BEGIN Data supplied

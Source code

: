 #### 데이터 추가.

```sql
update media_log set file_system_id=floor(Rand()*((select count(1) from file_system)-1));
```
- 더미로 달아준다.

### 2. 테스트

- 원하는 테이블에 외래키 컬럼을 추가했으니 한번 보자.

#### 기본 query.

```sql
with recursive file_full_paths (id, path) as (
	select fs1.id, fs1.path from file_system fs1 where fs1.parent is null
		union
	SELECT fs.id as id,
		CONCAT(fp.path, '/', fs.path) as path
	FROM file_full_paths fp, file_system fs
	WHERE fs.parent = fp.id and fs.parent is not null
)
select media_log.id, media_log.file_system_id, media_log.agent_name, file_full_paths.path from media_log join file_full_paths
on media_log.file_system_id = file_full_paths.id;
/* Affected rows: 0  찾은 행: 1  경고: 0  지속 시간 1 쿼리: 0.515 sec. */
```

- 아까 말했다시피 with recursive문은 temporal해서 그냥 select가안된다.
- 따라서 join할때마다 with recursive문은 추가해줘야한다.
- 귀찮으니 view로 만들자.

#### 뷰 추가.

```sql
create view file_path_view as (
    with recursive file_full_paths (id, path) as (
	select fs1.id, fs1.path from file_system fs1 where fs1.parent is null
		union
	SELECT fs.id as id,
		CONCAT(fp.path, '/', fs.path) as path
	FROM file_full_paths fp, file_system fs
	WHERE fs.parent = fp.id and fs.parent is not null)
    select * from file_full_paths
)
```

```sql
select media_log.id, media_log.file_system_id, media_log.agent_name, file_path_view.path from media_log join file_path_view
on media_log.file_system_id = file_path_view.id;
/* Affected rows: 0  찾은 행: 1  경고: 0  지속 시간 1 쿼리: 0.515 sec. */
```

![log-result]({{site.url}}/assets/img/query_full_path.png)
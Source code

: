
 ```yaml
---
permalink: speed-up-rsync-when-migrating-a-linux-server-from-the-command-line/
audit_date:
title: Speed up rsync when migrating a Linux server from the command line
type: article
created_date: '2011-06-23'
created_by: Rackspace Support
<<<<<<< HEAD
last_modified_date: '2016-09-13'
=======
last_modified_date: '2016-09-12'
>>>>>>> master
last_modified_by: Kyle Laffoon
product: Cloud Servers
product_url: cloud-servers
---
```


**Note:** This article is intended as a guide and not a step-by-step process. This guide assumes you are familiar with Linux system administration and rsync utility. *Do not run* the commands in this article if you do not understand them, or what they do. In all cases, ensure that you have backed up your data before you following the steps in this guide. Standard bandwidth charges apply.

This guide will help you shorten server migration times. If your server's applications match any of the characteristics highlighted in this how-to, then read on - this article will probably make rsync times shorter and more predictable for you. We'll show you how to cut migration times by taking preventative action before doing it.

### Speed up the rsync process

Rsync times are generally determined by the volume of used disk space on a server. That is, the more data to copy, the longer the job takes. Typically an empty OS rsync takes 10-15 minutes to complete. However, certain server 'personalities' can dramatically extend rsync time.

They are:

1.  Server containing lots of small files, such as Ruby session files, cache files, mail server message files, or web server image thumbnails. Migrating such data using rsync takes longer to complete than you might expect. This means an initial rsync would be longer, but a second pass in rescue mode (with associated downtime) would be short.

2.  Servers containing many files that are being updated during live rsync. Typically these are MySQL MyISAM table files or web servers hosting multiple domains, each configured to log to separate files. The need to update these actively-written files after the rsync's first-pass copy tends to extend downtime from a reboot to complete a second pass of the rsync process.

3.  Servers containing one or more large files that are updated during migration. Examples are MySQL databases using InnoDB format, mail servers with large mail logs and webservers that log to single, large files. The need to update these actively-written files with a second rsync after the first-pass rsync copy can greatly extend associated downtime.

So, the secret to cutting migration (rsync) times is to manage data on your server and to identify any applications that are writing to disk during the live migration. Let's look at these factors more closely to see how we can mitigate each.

END Data supplied

§ **Activity**
If a line in the records has the word "complete", copy that line.

§ **Solution to this exercise**
Rsync times are generally determined by the volume of used disk space on a server. That is, the more data to copy, the longer the job takes. Typically an empty OS rsync takes 10-15 minutes to complete. However, certain server 'personalities' can dramatically extend rsync time.
1.  Server containing lots of small files, such as Ruby session files, cache files, mail server message files, or web server image thumbnails. Migrating such data using rsync takes longer to complete than you might expect. This means an initial rsync would be longer, but a second pass in rescue mode (with associated downtime) would be short.
2.  Servers containing many files that are being updated during live rsync. Typically these are MySQL MyISAM table files or web servers hosting multiple domains, each configured to log to separate files. The need to update these actively-written files after the rsync's first-pass copy tends to extend downtime from a reboot to complete a second pass of the rsync process.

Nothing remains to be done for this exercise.